Do it right: Take the hands straight out in front of you and parallel, palms facing each other. Twist the wrists inward so that the palms face out and then cross the right arm over the left, bringing the palms together. If this hurts your shoulders or wrists, simply do the move without the twist. Round the back, reaching the arms away from you as you relax the head. Contract the abs and imagine that your stretching up and over an imaginary ball rather than collapsing in the middle. Hold the stretch for 30 seconds and repeat.

seatedshoulderstretch.jpg (97836 bytes)

For more stretches you can do at work, check out my Seated Stretch for the Back, Shoulders and Neck.

Comments
February 27, 2007 at 10:48 am
(1) melanie baker says:

This was right on time. I have been experiencing tingling in my fingertips because of all the tension in my neck and shoulders. WOOHOO i can feel a difference already.
Thanks

February 27, 2007 at 12:57 pm
(2) T.D. crandall says:

i,m 34 and been in the military now i need to get back in shape but i love to eat. i,m 230 now and would love to get to at lease 190 or 195 -where do i start?

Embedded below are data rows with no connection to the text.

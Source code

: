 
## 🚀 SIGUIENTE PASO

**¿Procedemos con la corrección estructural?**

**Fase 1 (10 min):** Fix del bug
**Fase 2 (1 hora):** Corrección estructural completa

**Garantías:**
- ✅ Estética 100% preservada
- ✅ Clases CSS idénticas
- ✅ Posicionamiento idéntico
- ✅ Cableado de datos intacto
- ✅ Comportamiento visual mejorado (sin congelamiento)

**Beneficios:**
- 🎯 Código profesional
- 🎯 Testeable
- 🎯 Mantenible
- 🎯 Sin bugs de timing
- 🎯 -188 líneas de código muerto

February 27, 2007 at 8:17 pm
(3) Vanessa says:

I really seem to feel some relief in muscle tension in my neck and shoulders after doing this stretch. Nothing I do normally works very well. Even massages are sometimes ineffective or just too painful. Over the last couple days, I also have felt tingling in one of my hands but did not realize it was probably due to muscle tightness in my shoulders. I am not feeling the tingling right now! And feeling kind of relaxed!

February 28, 2007 at 8:29 pm
(4) Charlene says:

TD, drink more water, make healthier choices when you do eat and do 30-60 mins. of aerobic exercise 5-6 days a week. You will not only feel better, your stamina and strength will increase. After a few weeks, add 2 days of weight training.
p.s. thank you for serving our country! Bless you!

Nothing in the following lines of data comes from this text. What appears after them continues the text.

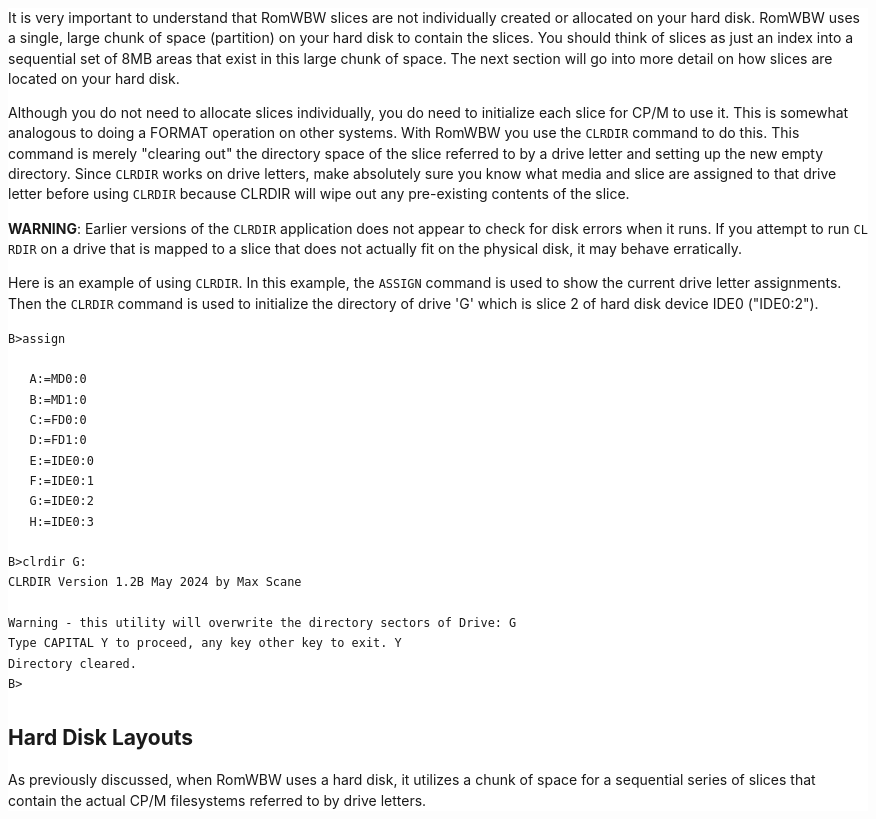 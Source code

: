 It is very important to understand that RomWBW slices are not
individually created or allocated on your hard disk.  RomWBW uses a
single, large chunk of space (partition) on your hard disk to contain
the slices. You should think of slices as just an index into a
sequential set of 8MB areas that exist in this large chunk of space.
The next section will go into more detail on how slices are located on
your hard disk.

Although you do not need to allocate slices individually, you do need to
initialize each slice for CP/M to use it.  This is somewhat analogous
to doing a FORMAT operation on other systems.  With RomWBW you use the
`CLRDIR` command to do this. This command is merely "clearing out" the
directory space of the slice referred to by a drive letter and setting
up the new empty directory.  Since `CLRDIR` works on drive letters, make
absolutely sure you know what media and slice are assigned to that
drive letter before using `CLRDIR` because CLRDIR will wipe out any
pre-existing contents of the slice.

**WARNING**: Earlier versions of the `CLRDIR` application does not 
appear to check for disk errors when it runs.  If you attempt to run 
`CLRDIR` on a drive that is mapped to a slice that does not actually fit
on the physical disk, it may behave erratically.

Here is an example of using `CLRDIR`.  In this example, the `ASSIGN`
command is used to show the current drive letter assignments.  Then
the `CLRDIR` command is used to initialize the directory of drive 'G'
which is slice 2 of hard disk device IDE0 ("IDE0:2").

```
B>assign

   A:=MD0:0
   B:=MD1:0
   C:=FD0:0
   D:=FD1:0
   E:=IDE0:0
   F:=IDE0:1
   G:=IDE0:2
   H:=IDE0:3

B>clrdir G:
CLRDIR Version 1.2B May 2024 by Max Scane

Warning - this utility will overwrite the directory sectors of Drive: G
Type CAPITAL Y to proceed, any key other key to exit. Y
Directory cleared.
B>
```

## Hard Disk Layouts

As previously discussed, when RomWBW uses a hard disk, it utilizes a
chunk of space for a sequential series of slices that contain the
actual CP/M filesystems referred to by drive letters.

February 28, 2007 at 9:28 pm
(5) Kath says:

Excellent stretches with clear pictorials and easy instructions. Really helps too. My favorite is the wide back and shoulder stretch; it is so hard to relax between the shoulderblades and this does. Also, I have never seen something to help “mouse arm” tightness – thanks!

March 7, 2007 at 9:56 am
(6) Stephen Holt says:

Actually, the problem most people have with their mid-back muscles is not lack of length, but lack of strength.

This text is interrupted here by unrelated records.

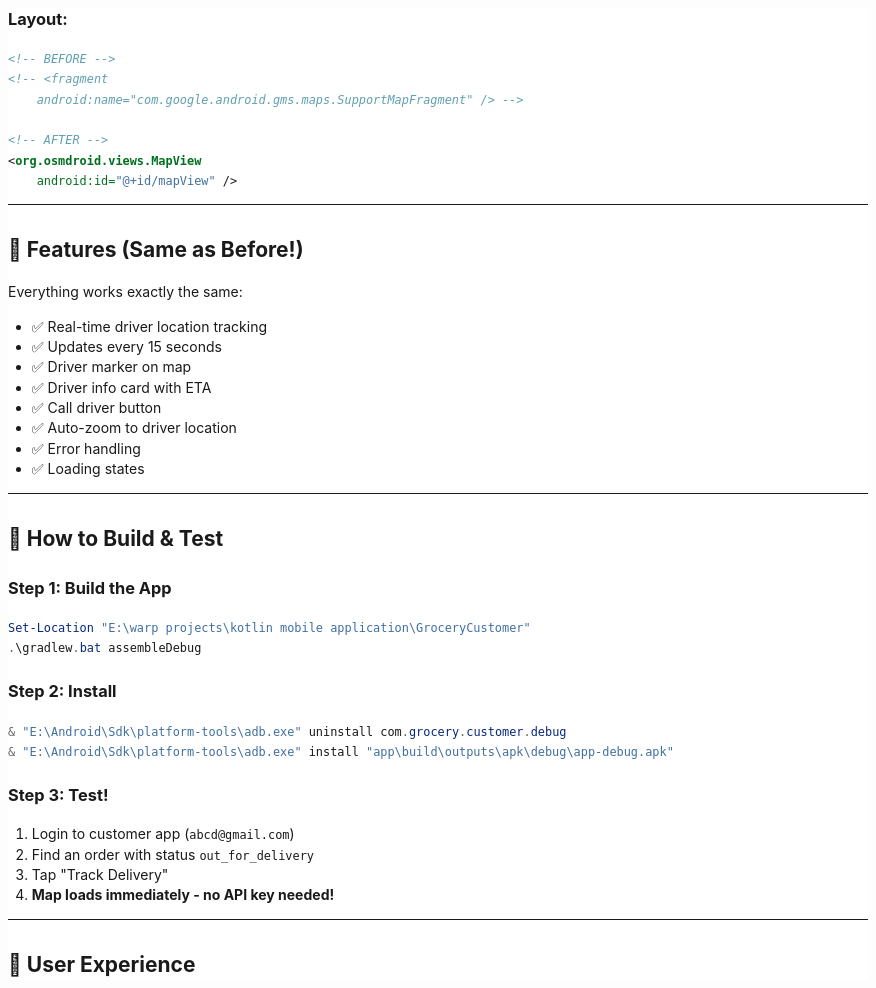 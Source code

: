 ### Layout:
```xml
<!-- BEFORE -->
<!-- <fragment
    android:name="com.google.android.gms.maps.SupportMapFragment" /> -->

<!-- AFTER -->
<org.osmdroid.views.MapView
    android:id="@+id/mapView" />
```

---

## 🎯 **Features (Same as Before!)**

Everything works exactly the same:
- ✅ Real-time driver location tracking
- ✅ Updates every 15 seconds
- ✅ Driver marker on map
- ✅ Driver info card with ETA
- ✅ Call driver button
- ✅ Auto-zoom to driver location
- ✅ Error handling
- ✅ Loading states

---

## 🚀 **How to Build & Test**

### Step 1: Build the App
```powershell
Set-Location "E:\warp projects\kotlin mobile application\GroceryCustomer"
.\gradlew.bat assembleDebug
```

### Step 2: Install
```powershell
& "E:\Android\Sdk\platform-tools\adb.exe" uninstall com.grocery.customer.debug
& "E:\Android\Sdk\platform-tools\adb.exe" install "app\build\outputs\apk\debug\app-debug.apk"
```

### Step 3: Test!
1. Login to customer app (`abcd@gmail.com`)
2. Find an order with status `out_for_delivery`
3. Tap "Track Delivery"
4. **Map loads immediately - no API key needed!**

---

## 📱 **User Experience**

Just look at the average person’s posture (especially those of us who spend a lot of time on the computer) and you’ll notice that these muscles are already too long and, therefore, weak (called the Length-Tension Relationship).

This Upper Back/Shoulder Stretch (which is actually more of a lat stretch – which is even more important since lats are typically tight) will help relax your mid-back muscles in the short term (since a forward head/rounded shoulder posture forces them to work all the time), but it’s far more important to strengthen these muscles.

Don’t worry – you don’t need a personal trainer like me or even a gym. All you need is a wall for exercises like the Wall Slide and Scapular Press.

For more information on which muscles tend to need stretching and which ones tend to need more strengthening, this article may help you.

Stephen Holt
2003 American Council on Exercise (ACE) “Personal Trainer of the Year”

May 30, 2007 at 8:22 pm
(7) bast says:

this is good i get abs just for 1 week

August 30, 2010 at 1:42 pm
(8) Nanovor says:

Stephen, I completely agree. I was a NSCA certified strength coach for 3 years and one of the most glaring problems I saw was weakness in the mid/upper back.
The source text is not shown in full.